Growing up in Northern California, Dixon West, 28, started out as a “girls perfume” enthusiast. “I learned that it could be a really useful tool for self-expression and transportation. You can fall into fantasy very easily through smells. Your mood can be emphasized by them. You can use them as armor shapes.” Working part-time at the scent bar in a store in Los Angeles accelerated her obsession. In 2023, she founded the brand.
In Tiktok, where she has 144,300 followers, you can find Dixon West chatting with her knowledge of new and old scents. Her own brand focuses on vintage-inspired scents, with three being released so far: Coney Island Baby, El Dorado and Incarnate. “Now it’s popular that perfumes become very unisex in the way they say they’re bloodless and barren. She came up with a concept and commissioned a European fragrance house to blend them together, resulting in extraordinary results. Coney Island babies square up to sugary gourmet fragrances that are popular with young female consumers. “Like asphalt on a hot day, it has an oily smell like this motor, but underneath it is a very comfortable vanilla soft serve waffle cone,” says Dixon West. “I was thinking about a lot of films. Outsiders, the last photo show, standing by me. Even.”
Tiktok Smemaxxer: Jatin Arora

@thecologneboy, 2.1mn followers
Last year, Jatin Arora turned 18 and reached an audience of 2 million followers on Tiktok. He also graduated from a high school where he had no plans to go to college. “Even if I learned five or ten years and got a job after studying, I didn’t make as much money as I did,” he says with a laugh. And although he doesn’t spill on his salary, his opinion on perfume acquired a home in his hometown of Winnipeg, Canada, prompting a search for Dubai property, allowing his mother to retire. This comes after posting my first perfume video in June 2023.
Arora began playing magic tricks to an audience of 800,000 people on Tiktok. As he began tracking his adventures in perfume as Tekolog Neboy, his first video showed him liberating Versace Eros, Versace Dylan Bleu and Dior Saubagege, which he purchased from Costco – his followers were pleased to migrate. His charm coincided with the rise of “Flag Head” and “Smememaxxers” by Gen Z, a new audience of young perfume fanatics who love to listen to juice and bottle reviews.
80% of Alora’s audience are male, ranging from 16 to 26 years old, a demographic that is often overlooked. “My age has never bought (scent) (scent) before. Now they have got it, so they go to the store and smells like perfume,” says Alora. “And they like the compliments they receive when they wear it.”
Old fashioned soccer: Lucatrino

lucaturin.substack.com, 4k+ Followers
“Everyone can make the scent for the first five minutes, but the next three hours? It’s tricky,” says the legendary half-a-Italian, half-alamentonian, Beirut-born 71-year-old biophysicist and writer, research professor at Buckingham University and perfume lover. Respected for his theory of human smell mechanisms and catastrophic criticism, he began writing about perfumes in 1992, and later wrote six books, including two bestselling guides with his wife, Tania Sanchez.
Last year, after a disruption sparked by his low opinion of the modern mainstream perfume market, he returned to reviews and published his newsletter, “Perfumes like Luca Turin” on Substack. “I was born at the wrong time because I saw the end of the Old World,” says Torino. “People who have never smelled Guerlain’s scent because their perfumes are as bad as they are now.” Nevertheless, “the niche and artisan perfumes have risen significantly, and these people felt they needed to air. They sometimes go back to texture, quality materials.

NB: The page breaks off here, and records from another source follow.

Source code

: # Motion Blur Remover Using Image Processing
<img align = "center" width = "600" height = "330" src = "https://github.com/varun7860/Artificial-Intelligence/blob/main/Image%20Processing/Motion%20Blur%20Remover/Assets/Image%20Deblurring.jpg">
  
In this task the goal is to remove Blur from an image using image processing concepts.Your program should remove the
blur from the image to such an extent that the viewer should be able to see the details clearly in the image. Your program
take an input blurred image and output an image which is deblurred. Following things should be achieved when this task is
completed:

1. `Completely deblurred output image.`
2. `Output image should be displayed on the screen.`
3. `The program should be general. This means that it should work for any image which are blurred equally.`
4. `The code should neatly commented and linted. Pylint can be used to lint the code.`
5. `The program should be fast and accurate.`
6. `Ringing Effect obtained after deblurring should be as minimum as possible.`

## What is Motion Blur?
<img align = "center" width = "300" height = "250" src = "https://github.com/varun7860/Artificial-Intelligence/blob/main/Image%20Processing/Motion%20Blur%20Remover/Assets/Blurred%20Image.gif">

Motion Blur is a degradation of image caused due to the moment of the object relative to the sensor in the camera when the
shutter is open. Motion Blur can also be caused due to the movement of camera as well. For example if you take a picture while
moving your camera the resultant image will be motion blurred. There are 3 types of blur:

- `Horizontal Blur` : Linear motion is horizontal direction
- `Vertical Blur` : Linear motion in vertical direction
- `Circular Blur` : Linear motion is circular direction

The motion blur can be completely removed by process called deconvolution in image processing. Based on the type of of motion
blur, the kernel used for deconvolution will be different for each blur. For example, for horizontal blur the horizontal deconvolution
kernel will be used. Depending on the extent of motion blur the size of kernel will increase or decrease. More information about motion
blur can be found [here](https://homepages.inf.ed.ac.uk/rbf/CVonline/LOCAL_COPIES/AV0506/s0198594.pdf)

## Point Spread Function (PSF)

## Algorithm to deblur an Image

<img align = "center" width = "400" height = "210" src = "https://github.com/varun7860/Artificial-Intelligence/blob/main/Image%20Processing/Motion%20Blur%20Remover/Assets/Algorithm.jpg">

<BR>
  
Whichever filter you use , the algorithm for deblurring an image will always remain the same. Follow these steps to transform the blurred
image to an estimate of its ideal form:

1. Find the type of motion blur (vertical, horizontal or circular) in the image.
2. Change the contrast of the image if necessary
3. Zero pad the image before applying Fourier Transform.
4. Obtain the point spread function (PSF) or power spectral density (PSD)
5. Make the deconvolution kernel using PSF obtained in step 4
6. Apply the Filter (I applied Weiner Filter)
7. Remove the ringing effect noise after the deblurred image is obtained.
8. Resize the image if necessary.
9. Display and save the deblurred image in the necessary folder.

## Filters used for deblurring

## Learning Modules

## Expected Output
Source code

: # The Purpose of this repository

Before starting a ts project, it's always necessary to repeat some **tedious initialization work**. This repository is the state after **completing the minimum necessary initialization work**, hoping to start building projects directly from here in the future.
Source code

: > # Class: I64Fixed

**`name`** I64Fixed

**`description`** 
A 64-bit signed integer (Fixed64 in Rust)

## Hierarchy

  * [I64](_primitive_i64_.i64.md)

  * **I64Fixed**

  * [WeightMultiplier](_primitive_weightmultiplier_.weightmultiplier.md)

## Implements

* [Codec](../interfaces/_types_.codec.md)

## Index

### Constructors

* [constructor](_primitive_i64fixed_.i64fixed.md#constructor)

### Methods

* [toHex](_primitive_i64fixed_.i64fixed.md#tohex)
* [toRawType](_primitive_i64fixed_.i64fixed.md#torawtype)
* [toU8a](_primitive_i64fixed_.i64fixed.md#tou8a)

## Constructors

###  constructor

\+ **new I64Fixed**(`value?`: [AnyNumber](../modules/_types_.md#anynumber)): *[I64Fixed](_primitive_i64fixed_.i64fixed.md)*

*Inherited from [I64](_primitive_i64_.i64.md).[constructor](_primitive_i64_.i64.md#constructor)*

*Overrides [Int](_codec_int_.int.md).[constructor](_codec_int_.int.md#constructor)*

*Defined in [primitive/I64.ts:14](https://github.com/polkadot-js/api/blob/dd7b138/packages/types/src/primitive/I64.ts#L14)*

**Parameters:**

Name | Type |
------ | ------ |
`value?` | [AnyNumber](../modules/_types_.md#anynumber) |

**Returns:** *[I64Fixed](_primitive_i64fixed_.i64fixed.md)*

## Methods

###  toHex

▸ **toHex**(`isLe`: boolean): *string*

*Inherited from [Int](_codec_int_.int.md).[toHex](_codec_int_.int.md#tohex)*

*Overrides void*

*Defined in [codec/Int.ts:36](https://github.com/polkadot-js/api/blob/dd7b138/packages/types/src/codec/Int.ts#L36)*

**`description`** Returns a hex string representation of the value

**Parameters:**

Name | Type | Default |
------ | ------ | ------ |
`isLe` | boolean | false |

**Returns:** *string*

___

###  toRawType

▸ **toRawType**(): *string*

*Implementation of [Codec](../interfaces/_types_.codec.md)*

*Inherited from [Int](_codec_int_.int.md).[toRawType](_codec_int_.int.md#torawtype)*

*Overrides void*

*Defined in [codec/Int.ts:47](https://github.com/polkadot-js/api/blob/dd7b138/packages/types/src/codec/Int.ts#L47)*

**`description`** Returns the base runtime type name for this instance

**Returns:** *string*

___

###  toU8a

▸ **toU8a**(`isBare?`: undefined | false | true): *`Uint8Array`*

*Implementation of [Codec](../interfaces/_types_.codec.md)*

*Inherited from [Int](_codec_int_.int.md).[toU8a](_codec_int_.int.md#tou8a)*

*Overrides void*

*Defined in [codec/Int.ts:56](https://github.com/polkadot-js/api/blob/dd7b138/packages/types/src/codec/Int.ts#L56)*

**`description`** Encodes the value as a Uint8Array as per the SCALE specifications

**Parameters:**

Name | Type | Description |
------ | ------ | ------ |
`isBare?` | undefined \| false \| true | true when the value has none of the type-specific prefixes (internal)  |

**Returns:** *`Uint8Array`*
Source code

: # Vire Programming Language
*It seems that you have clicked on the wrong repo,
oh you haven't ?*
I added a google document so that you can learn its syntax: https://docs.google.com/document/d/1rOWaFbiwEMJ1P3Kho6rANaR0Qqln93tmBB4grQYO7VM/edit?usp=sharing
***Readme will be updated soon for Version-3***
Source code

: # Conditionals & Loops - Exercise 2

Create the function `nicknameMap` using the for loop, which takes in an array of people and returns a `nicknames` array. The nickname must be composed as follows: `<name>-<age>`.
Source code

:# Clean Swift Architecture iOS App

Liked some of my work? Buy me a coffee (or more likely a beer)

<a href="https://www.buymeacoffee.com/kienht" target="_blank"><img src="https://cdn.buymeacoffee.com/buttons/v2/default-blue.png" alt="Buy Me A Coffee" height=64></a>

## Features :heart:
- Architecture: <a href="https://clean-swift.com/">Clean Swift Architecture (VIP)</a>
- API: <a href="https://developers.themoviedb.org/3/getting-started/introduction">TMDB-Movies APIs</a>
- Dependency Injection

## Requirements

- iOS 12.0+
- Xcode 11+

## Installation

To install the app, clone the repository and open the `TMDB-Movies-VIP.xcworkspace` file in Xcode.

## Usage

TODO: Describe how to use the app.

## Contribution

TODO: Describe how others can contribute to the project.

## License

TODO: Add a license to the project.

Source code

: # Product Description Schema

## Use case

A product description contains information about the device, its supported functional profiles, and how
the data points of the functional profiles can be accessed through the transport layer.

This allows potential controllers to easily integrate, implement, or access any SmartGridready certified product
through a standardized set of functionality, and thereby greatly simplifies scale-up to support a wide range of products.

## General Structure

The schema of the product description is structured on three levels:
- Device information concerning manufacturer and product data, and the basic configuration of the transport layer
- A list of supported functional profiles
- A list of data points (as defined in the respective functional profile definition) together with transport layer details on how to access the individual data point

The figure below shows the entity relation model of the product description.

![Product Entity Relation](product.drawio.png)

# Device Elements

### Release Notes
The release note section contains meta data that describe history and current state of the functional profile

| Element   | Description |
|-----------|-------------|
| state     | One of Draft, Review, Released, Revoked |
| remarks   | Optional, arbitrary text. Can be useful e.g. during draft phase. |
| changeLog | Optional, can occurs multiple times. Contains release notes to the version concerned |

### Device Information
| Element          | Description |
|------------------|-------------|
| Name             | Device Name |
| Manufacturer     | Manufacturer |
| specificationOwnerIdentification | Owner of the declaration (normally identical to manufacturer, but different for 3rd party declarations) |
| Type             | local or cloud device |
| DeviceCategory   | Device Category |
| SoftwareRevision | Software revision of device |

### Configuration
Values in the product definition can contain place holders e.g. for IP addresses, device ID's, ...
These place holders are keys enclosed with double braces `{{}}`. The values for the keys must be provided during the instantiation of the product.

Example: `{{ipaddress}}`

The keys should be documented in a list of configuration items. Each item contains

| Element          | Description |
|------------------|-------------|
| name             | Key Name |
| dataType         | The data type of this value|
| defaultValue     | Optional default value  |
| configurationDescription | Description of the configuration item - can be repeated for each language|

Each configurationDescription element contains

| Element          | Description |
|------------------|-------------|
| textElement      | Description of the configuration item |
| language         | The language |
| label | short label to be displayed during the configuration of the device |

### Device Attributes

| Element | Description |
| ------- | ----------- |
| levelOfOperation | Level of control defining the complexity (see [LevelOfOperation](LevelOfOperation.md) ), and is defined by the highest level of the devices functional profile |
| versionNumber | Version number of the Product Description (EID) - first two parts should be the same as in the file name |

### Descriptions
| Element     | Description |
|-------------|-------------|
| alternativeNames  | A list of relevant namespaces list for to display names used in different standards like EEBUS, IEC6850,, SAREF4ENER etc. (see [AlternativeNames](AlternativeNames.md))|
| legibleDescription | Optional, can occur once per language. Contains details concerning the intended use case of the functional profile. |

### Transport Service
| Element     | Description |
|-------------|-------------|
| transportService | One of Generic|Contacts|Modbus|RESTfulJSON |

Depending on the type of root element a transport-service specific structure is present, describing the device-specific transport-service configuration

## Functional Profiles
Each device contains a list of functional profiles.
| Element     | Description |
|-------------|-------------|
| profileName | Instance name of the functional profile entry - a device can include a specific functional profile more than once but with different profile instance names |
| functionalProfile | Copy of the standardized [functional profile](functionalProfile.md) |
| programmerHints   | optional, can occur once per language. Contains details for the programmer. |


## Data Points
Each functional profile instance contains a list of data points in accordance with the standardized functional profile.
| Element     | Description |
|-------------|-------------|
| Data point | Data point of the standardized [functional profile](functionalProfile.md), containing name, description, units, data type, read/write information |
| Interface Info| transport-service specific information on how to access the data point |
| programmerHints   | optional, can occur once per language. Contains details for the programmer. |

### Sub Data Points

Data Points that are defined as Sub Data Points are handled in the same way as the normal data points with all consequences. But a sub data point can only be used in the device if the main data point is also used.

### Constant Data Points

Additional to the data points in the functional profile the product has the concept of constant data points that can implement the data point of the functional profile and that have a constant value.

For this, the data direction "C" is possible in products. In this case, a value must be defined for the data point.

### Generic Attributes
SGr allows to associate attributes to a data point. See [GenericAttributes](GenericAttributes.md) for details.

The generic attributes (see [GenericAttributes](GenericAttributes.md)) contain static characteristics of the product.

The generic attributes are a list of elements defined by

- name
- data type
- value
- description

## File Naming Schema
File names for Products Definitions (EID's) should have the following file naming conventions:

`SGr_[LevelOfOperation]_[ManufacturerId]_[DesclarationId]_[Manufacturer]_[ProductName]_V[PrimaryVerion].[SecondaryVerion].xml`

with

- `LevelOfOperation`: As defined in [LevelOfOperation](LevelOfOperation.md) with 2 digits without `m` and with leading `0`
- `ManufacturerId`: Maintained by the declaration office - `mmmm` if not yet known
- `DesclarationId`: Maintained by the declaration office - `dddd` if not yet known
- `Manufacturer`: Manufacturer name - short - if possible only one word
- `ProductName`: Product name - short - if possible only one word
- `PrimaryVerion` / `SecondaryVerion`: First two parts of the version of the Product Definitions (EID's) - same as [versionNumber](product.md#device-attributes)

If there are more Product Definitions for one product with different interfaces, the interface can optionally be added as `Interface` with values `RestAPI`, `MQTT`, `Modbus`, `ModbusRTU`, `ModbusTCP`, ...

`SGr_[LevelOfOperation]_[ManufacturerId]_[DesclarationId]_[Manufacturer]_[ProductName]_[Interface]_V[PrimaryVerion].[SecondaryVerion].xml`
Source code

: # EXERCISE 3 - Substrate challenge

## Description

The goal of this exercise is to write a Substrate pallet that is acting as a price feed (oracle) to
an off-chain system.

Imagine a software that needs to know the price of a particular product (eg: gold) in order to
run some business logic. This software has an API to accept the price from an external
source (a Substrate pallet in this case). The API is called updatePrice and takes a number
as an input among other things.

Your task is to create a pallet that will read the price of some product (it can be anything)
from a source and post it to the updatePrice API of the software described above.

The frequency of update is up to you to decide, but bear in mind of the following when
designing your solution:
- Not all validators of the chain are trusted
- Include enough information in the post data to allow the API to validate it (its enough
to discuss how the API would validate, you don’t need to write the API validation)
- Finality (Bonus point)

Audio files are like a way to listen to music.


Turin doesn’t think it’s all mainstream scented – he rated Les Parfum xi l’heure perdue by Cartier’s Mathilde Laurent (pictured on the left, £245 for 75ml) as “one of the greatest masterpieces” of the past 20 years. He sniffs at rising prices, especially for artisan perfumes: “£200 per bottle is a tall order.” Nevertheless, he admits, there is a “risquéable and wonderful” niche perfume. Rude (2023) by Mark Antwein Corchiquiat of Parfum Dan Empire says, “When I first put it on, I think, ‘I can’t wear this, it smells like a barn.” However, after 10 minutes it transforms into this heavenly light. ”
Listening to and reading Turin with perfume is to inhale a refreshing opinion. His view of the layers? “I won’t play two music at once.” Whether you agree, Turin is a classic and his reissue (original formula, new distributor) is greatly appreciated.
YouTube Fragehed: Olivia Vandermillen

@oliviaolfactory, 484k followers
A fruity summer scent? How can it smell like old money? Olivia Vandermillen’s knowledge of what is in the perfume market offers answers to scent questions you didn’t know you had to ask. “I want to be the Rorodex of fragrance information,” she says. “I’m trying to help people find what feels like their home, regardless of the education surrounding fragrances, regardless of price.”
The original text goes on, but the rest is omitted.